IRAQ. Il capo dell’Intelligence guida il nuovo governo

319

È stata una lunga notte quella di mercoledì scorso per Mustafa al Khazemi, il direttore dell’intelligence irachena diventato premier, che ha mostrato grande carattere e capacità diplomatica. Alle 19.30 del 6 maggio Al Khazemi con il suo maggior alleato Al Habousi si è recato in parlamento e lì si è data vita alla partita più importante dal punto di vista politico degli ultimi cinque mesi; una partita durata 4 ore.

Verso la mezzanotte italiana, infatti, Mustafa al Khazemi ha dato scacco matto a Nouri al Maliki e ai dissidenti di Moqtada al Sadr e al Consigli dei Rappresentanti che miravano a far restare Adel Abdul Mahdi. L’elenco dei ministri è stato cambiato in corsa e a un certo punto della serata c’erano più parlamentari nella caffetteria del parlamento Baghdad, del tutto incuranti delle normative anti Covid-19, che non nell’aula del parlamento. 

A dare il via alla sceneggiata è stato proprio Nouri al Maliki che ha chiesto ai suoi di non votare. E per un momento si è temuto il non voto per mancanza di quorum, ma poi dopo aver cambiato due ministri e qualche sottosegretario il quorum necessario di 225 parlamentari è arrivato e si è proceduto alla conta. 

Le obiezioni più significative al neo governo sono state fatte da Nouri Al-Maliki, capo della coalizione Stato di Legge, e Ayad Allawi, ex primo Ministro e segretario generale del Movimento Nazionale Iracheno. Nella conte, i ministri della Giustizia e del Commercio sono stati respinti. Il nuovo governo vede il generale Othman al-Ghanimi, già Capo di Stato Maggiore dell’Esercito iracheno, a ministro dell’Interno. Un dato importante soprattutto per la lotta al terrorismo. È stato respinto Hosham Dawood, direttore del Institut Francais du Proche-Orient, per il ministero della Cultura. I nomi proposti per i ministeri dell’Agricoltura e della Migrazione sono stati respinti. Il generale Juma Anad Al-Jubouri è stato confermato per il ministero della Difesa. 

Il calciatore iracheno Adnan Dirjal è stato confermato per il ministero della Gioventù e dello Sport. Il vero nodo da sciogliere restano il ministero per il Petrolio e Affari esteri su cui penderà la grave crisi economica e sul secondo la questione Iraq-Iran-Usa. 

Il nuovo governo è così composto: Juma’a Anad per la Difesa, Ali Abdel Amir Allawi per le Finanze, Othman Al-Ghanmi per gli Interni, Khaled Najm Battal per la Pianificazione e Adnan Darjal lo Sport e la Gioventù; Nazlin Muhammad per il ministero dell’Edilizia e della Ricostruzione, Hassan Muhammad Abbas alla Sanità, Nabeel Kazem Abdel-Saheb all’istruzione, Mahdi Rashid per le risorse idriche e Ali Hamid presso il ministero dell’istruzione. Il voto sui candidati per i Ministeri degli Affari Esteri e del Petrolio è stato rinviato, mentre i candidati ai Ministeri della Cultura, dell’Agricoltura, dell’Immigrazione, della Giustizia e del Commercio non hanno guadagnato la fiducia del Parlamento. Il neo premier è riuscito a ottenere i voti, e la fiducia, sia dei filo iraniani che dei filo americani. 

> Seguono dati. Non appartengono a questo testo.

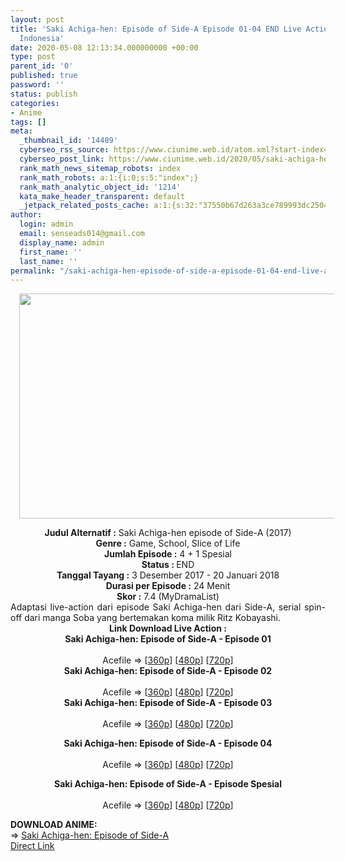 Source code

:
 ```yaml
---
layout: post
title: 'Saki Achiga-hen: Episode of Side-A Episode 01-04 END Live Action Subtitle
  Indonesia'
date: 2020-05-08 12:13:34.000000000 +00:00
type: post
parent_id: '0'
published: true
password: ''
status: publish
categories:
- Anime
tags: []
meta:
  _thumbnail_id: '14489'
  cyberseo_rss_source: https://www.ciunime.web.id/atom.xml?start-index=601&max-results=150
  cyberseo_post_link: https://www.ciunime.web.id/2020/05/saki-achiga-hen-episode-of-side-episode.html
  rank_math_news_sitemap_robots: index
  rank_math_robots: a:1:{i:0;s:5:"index";}
  rank_math_analytic_object_id: '1214'
  kata_make_header_transparent: default
  _jetpack_related_posts_cache: a:1:{s:32:"37550b67d263a3ce789993dc25046c5f";a:2:{s:7:"expires";i:1651017686;s:7:"payload";a:0:{}}}
author:
  login: admin
  email: senseads014@gmail.com
  display_name: admin
  first_name: ''
  last_name: ''
permalink: "/saki-achiga-hen-episode-of-side-a-episode-01-04-end-live-action-subtitle-indonesia/"
---
```

<div class="separator" style="clear: both; text-align: center;"><a href="https://1.bp.blogspot.com/-S5JgH1gGxco/XrVJwJFB-iI/AAAAAAAAeHg/HaHpitjLS4ocN8nB-6Xkyu967s3cbpOEgCLcBGAsYHQ/s1600/Saki%2BAchiga-hen%2B-%2BEpisode%2Bof%2BSide-A%2BLive%2BAction.jpg" imageanchor="1" style="margin-left: 1em; margin-right: 1em;"><img border="0" data-original-height="720" data-original-width="1280" height="360" src="{{ site.baseurl }}/assets/2020/05/Saki%2BAchiga-hen%2B-%2BEpisode%2Bof%2BSide-A%2BLive%2BAction.jpg" width="640" /></a></div>
<p>
<div style="text-align: center;"><b>Judul Alternatif :</b>&nbsp;Saki Achiga-hen episode of Side-A (2017)</div>
<div style="text-align: center;"><b>Genre :</b>&nbsp;Game, School, Slice of Life</div>
<div style="text-align: center;"><b>Jumlah Episode :</b>&nbsp;4 + 1 Spesial<br /><b>Status :&nbsp;</b>END<br /><b>Tanggal Tayang :</b>&nbsp;3 Desember 2017 - 20 Januari 2018<br /><b>Durasi per Episode :</b>&nbsp;24 Menit</div>
<div style="text-align: center;"><b>Skor :</b>&nbsp;7.4 (MyDramaList)</div>
<div style="text-align: center;"></div>
<div style="text-align: justify;">Adaptasi live-action dari episode Saki Achiga-hen dari Side-A, serial spin-off dari manga Soba yang bertemakan koma milik Ritz Kobayashi.</div>
<div style="text-align: justify;"></div>
<div style="text-align: justify;"></div>
<div style="text-align: center;"><b>Link Download Live Action&nbsp;:</b></div>
<div style="text-align: center;">
<div style="text-align: center;"><b>Saki Achiga-hen: Episode of Side-A</b><b>&nbsp;- Episode 01</b><br /><b><br /></b></div>
</div>
<div style="text-align: center;">Acefile =&gt; [<a href="https://acefile.co/f/3169183/doramaindo-web-id-saki-achiga-hen-episode-of-side-a-2017-live-action-series-01-89dbec70-360p-mp4" target="_blank" rel="noopener">360p</a>] [<a href="https://acefile.co/f/3169178/doramaindo-web-id-saki-achiga-hen-episode-of-side-a-2017-live-action-series-01-89dbec70-480p-mp4" target="_blank" rel="noopener">480p</a>] [<a href="https://acefile.co/f/3169182/doramaindo-web-id-saki-achiga-hen-episode-of-side-a-2017-live-action-series-01-89dbec70-720p-mkv" target="_blank" rel="noopener">720p</a>]</div>
<div style="text-align: center;"></div>
<div style="text-align: center;"><b>Saki Achiga-hen: Episode of Side-A&nbsp;- Episode 02</b><br /><b><br /></b>Acefile =&gt; [<a href="https://acefile.co/f/3169181/doramaindo-web-id-saki-achiga-hen-episode-of-side-a-2017-live-action-series-02-f6207a15-360p-mp4" target="_blank" rel="noopener">360p</a>] [<a href="https://acefile.co/f/3169175/doramaindo-web-id-saki-achiga-hen-episode-of-side-a-2017-live-action-series-02-f6207a15-480p-mp4" target="_blank" rel="noopener">480p</a>] [<a href="https://acefile.co/f/3169186/doramaindo-web-id-saki-achiga-hen-episode-of-side-a-2017-live-action-series-02-f6207a15-720p-mkv" target="_blank" rel="noopener">720p</a>]</div>
<div style="text-align: center;"><b>Saki Achiga-hen: Episode of Side-A</b><b>&nbsp;- Episode 03</b><br /><b><br /></b>Acefile =&gt; [<a href="https://acefile.co/f/3169185/doramaindo-web-id-saki-achiga-hen-episode-of-side-a-2017-live-action-series-03-56bad737-360p-mp4" target="_blank" rel="noopener">360p</a>] [<a href="https://acefile.co/f/3169187/doramaindo-web-id-saki-achiga-hen-episode-of-side-a-2017-live-action-series-03-56bad737-480p-mp4" target="_blank" rel="noopener">480p</a>] [<a href="https://acefile.co/f/3169188/doramaindo-web-id-saki-achiga-hen-episode-of-side-a-2017-live-action-series-03-56bad737-720p-mkv" target="_blank" rel="noopener">720p</a>]</p>
<p><b>Saki Achiga-hen: Episode of Side-A</b><b>&nbsp;- Episode 04</b><br /><b><br /></b>Acefile =&gt; [<a href="https://acefile.co/f/3169179/doramaindo-web-id-saki-achiga-hen-episode-of-side-a-2017-live-action-series-04-f07e99d4-360p-mp4" target="_blank" rel="noopener">360p</a>] [<a href="https://acefile.co/f/3169174/doramaindo-web-id-saki-achiga-hen-episode-of-side-a-2017-live-action-series-04-f07e99d4-480p-mp4" target="_blank" rel="noopener">480p</a>] [<a href="https://acefile.co/f/3169180/doramaindo-web-id-saki-achiga-hen-episode-of-side-a-2017-live-action-series-04-f07e99d4-720p-mkv" target="_blank" rel="noopener">720p</a>]</p>
<p><b>Saki Achiga-hen: Episode of Side-A</b><b>&nbsp;- Episode Spesial</b><br /><b><br /></b>Acefile =&gt; [<a href="https://acefile.co/f/3169173/doramaindo-web-id-saki-achiga-hen-episode-of-side-a-2018-live-action-series-sp-69966a47-360p-mp4" target="_blank" rel="noopener">360p</a>] [<a href="https://acefile.co/f/3169347/doramaindo-web-id-saki-achiga-hen-episode-of-side-a-2018-live-action-series-sp-69966a47-480p-mp4" target="_blank" rel="noopener">480p</a>] [<a href="https://acefile.co/f/3169184/doramaindo-web-id-saki-achiga-hen-episode-of-side-a-2018-live-action-series-sp-69966a47-720p-mkv" target="_blank" rel="noopener">720p</a>]
<div style="text-align: left;"></div>
<div style="text-align: left;"></div>
<div style="text-align: left;"><b>DOWNLOAD ANIME:</b></div>
<div style="text-align: left;"></div>
<div style="text-align: left;">=&gt;&nbsp;<a href="https://www.ciunime.web.id/2019/07/saki-achiga-hen-episode-of-side-episode.html" target="_blank" rel="noopener">Saki Achiga-hen: Episode of Side-A</a></div>
<div style="text-align: left;"></div>
</div>
<link rel="stylesheet" href="https://cdnjs.cloudflare.com/ajax/libs/font-awesome/4.7.0/css/font-awesome.min.css" />
<div class="divbtn"> <a href="https://handymansurrender.com/fihup8buzv?key=94550f7ce39444073321dde3b8782f97" class="btn"><i class="fa fa-download"></i> Direct Link</a> </div>
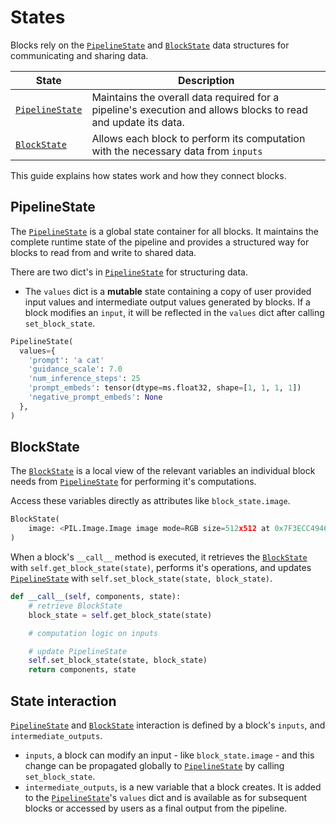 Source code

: <!--Copyright 2025 The HuggingFace Team. All rights reserved.

Licensed under the Apache License, Version 2.0 (the "License"); you may not use this file except in compliance with
the License. You may obtain a copy of the License at

http://www.apache.org/licenses/LICENSE-2.0

Unless required by applicable law or agreed to in writing, software distributed under the License is distributed on
an "AS IS" BASIS, WITHOUT WARRANTIES OR CONDITIONS OF ANY KIND, either express or implied. See the License for the
specific language governing permissions and limitations under the License.
-->

# States

Blocks rely on the [`PipelineState`](https://mindspore-lab.github.io/mindone/latest/diffusers/api/modular_diffusers/pipeline_states#mindone.diffusers.modular_pipelines.PipelineState) and [`BlockState`](https://mindspore-lab.github.io/mindone/latest/diffusers/api/modular_diffusers/pipeline_states#mindone.diffusers.modular_pipelines.BlockState) data structures for communicating and sharing data.

| State | Description |
|-------|-------------|
| [`PipelineState`](https://mindspore-lab.github.io/mindone/latest/diffusers/api/modular_diffusers/pipeline_states#mindone.diffusers.modular_pipelines.PipelineState) | Maintains the overall data required for a pipeline's execution and allows blocks to read and update its data. |
| [`BlockState`](https://mindspore-lab.github.io/mindone/latest/diffusers/api/modular_diffusers/pipeline_states#mindone.diffusers.modular_pipelines.BlockState) | Allows each block to perform its computation with the necessary data from `inputs`|

This guide explains how states work and how they connect blocks.

## PipelineState

The [`PipelineState`](https://mindspore-lab.github.io/mindone/latest/diffusers/api/modular_diffusers/pipeline_states#mindone.diffusers.modular_pipelines.PipelineState) is a global state container for all blocks. It maintains the complete runtime state of the pipeline and provides a structured way for blocks to read from and write to shared data.

There are two dict's in [`PipelineState`](https://mindspore-lab.github.io/mindone/latest/diffusers/api/modular_diffusers/pipeline_states#mindone.diffusers.modular_pipelines.PipelineState) for structuring data.

- The `values` dict is a **mutable** state containing a copy of user provided input values and intermediate output values generated by blocks. If a block modifies an `input`, it will be reflected in the `values` dict after calling `set_block_state`.

```py
PipelineState(
  values={
    'prompt': 'a cat'
    'guidance_scale': 7.0
    'num_inference_steps': 25
    'prompt_embeds': tensor(dtype=ms.float32, shape=[1, 1, 1, 1])
    'negative_prompt_embeds': None
  },
)
```

## BlockState

The [`BlockState`](https://mindspore-lab.github.io/mindone/latest/diffusers/api/modular_diffusers/pipeline_states#mindone.diffusers.modular_pipelines.BlockState) is a local view of the relevant variables an individual block needs from [`PipelineState`](https://mindspore-lab.github.io/mindone/latest/diffusers/api/modular_diffusers/pipeline_states#mindone.diffusers.modular_pipelines.PipelineState) for performing it's computations.

Access these variables directly as attributes like `block_state.image`.

```py
BlockState(
    image: <PIL.Image.Image image mode=RGB size=512x512 at 0x7F3ECC494640>
)
```

When a block's `__call__` method is executed, it retrieves the [`BlockState`](https://mindspore-lab.github.io/mindone/latest/diffusers/api/modular_diffusers/pipeline_states#mindone.diffusers.modular_pipelines.BlockState) with `self.get_block_state(state)`, performs it's operations, and updates [`PipelineState`](https://mindspore-lab.github.io/mindone/latest/diffusers/api/modular_diffusers/pipeline_states#mindone.diffusers.modular_pipelines.PipelineState) with `self.set_block_state(state, block_state)`.

```py
def __call__(self, components, state):
    # retrieve BlockState
    block_state = self.get_block_state(state)

    # computation logic on inputs

    # update PipelineState
    self.set_block_state(state, block_state)
    return components, state
```

## State interaction

[`PipelineState`](https://mindspore-lab.github.io/mindone/latest/diffusers/api/modular_diffusers/pipeline_states#mindone.diffusers.modular_pipelines.PipelineState) and [`BlockState`](https://mindspore-lab.github.io/mindone/latest/diffusers/api/modular_diffusers/pipeline_states#mindone.diffusers.modular_pipelines.BlockState) interaction is defined by a block's `inputs`, and `intermediate_outputs`.

- `inputs`, a block can modify an input - like `block_state.image` - and this change can be propagated globally to [`PipelineState`](https://mindspore-lab.github.io/mindone/latest/diffusers/api/modular_diffusers/pipeline_states#mindone.diffusers.modular_pipelines.PipelineState) by calling `set_block_state`.
- `intermediate_outputs`, is a new variable that a block creates. It is added to the [`PipelineState`](https://mindspore-lab.github.io/mindone/latest/diffusers/api/modular_diffusers/pipeline_states#mindone.diffusers.modular_pipelines.PipelineState)'s `values` dict and is available as for subsequent blocks or accessed by users as a final output from the pipeline.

Alla sessione di voto sul governo di Al-Kazemi hanno partecipato 266 deputati e la sessione ha visto il ritiro della coalizione di Stato di diritto. Dopo cinque mesi di vuoto coperto dal governo dimissionario, il nuovo governo, dovrà affrontare molte sfide: un’economia vacillante, relazioni diplomatiche ai suoi livelli più bassi, la minaccia di rinnovate proteste pubbliche di fronte a un’inevitabile politica di austerità, un paese devastato dai conflitti e dalla guerra contro Daesh, la corruzione politica dilagante. Al-Kazemi è entrato carica il 7 maggio.

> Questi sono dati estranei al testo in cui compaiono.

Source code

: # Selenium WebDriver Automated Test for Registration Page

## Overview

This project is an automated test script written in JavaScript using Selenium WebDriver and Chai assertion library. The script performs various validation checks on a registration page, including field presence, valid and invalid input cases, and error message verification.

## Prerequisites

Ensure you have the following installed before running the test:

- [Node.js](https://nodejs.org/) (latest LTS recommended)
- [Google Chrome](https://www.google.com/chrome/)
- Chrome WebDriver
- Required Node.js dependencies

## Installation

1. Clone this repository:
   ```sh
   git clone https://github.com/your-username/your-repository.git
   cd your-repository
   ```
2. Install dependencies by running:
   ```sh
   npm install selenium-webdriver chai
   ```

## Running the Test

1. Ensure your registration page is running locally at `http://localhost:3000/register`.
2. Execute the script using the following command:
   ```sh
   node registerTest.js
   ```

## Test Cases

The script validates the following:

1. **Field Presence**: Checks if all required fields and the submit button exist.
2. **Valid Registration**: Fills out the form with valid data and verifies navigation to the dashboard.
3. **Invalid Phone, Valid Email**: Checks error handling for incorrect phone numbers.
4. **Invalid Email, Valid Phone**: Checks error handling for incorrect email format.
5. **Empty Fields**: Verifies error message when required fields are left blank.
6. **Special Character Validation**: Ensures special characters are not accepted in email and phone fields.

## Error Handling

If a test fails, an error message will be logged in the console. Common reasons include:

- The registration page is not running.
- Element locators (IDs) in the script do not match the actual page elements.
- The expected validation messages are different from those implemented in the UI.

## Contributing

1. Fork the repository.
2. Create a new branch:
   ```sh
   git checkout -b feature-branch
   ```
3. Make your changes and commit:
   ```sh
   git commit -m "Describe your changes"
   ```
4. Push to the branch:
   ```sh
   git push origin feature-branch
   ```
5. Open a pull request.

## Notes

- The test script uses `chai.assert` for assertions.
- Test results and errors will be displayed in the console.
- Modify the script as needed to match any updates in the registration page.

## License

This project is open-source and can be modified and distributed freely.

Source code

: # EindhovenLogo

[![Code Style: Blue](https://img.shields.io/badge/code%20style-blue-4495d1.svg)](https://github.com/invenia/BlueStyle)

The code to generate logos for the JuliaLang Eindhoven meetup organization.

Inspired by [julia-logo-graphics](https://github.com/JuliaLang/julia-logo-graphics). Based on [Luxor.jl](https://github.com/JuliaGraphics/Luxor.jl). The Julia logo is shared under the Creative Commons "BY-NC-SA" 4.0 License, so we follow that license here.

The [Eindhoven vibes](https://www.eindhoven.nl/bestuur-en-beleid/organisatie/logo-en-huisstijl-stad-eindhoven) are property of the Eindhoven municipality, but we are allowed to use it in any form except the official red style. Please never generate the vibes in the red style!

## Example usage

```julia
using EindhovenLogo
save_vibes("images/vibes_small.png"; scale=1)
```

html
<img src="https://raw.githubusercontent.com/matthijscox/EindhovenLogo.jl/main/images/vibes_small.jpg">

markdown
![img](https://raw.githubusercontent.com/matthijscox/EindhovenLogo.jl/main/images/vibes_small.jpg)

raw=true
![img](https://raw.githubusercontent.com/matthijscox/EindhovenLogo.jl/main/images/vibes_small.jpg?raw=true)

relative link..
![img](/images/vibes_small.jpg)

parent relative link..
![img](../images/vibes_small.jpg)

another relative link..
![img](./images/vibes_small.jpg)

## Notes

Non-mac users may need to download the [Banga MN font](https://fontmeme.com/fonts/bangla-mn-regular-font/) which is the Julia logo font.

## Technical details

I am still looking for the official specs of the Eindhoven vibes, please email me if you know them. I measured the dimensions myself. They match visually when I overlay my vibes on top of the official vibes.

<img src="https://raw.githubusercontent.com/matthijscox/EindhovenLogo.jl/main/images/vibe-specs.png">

Tuttavia Al-Kazemi ha tre pilastri che potrebbero sostenerlo in Iraq: le sue forti relazioni con gli Stati Uniti, una linea di comunicazione con l’Iran e un buon rapporto con il principe ereditario saudita Mohammed bin Salman. Al Kazhemi, il primo Ministro, nel frattempo ha cercato di ingraziarsi il popolo promettendo a breve le elezioni. Le piazze però gli sono ancora contro, così come le milizie sciite filoiraniane secondo le quali la sua nomina a premier non lo esonera dall’accusa di aver fatto uccidere Soleimani e al Muhandis.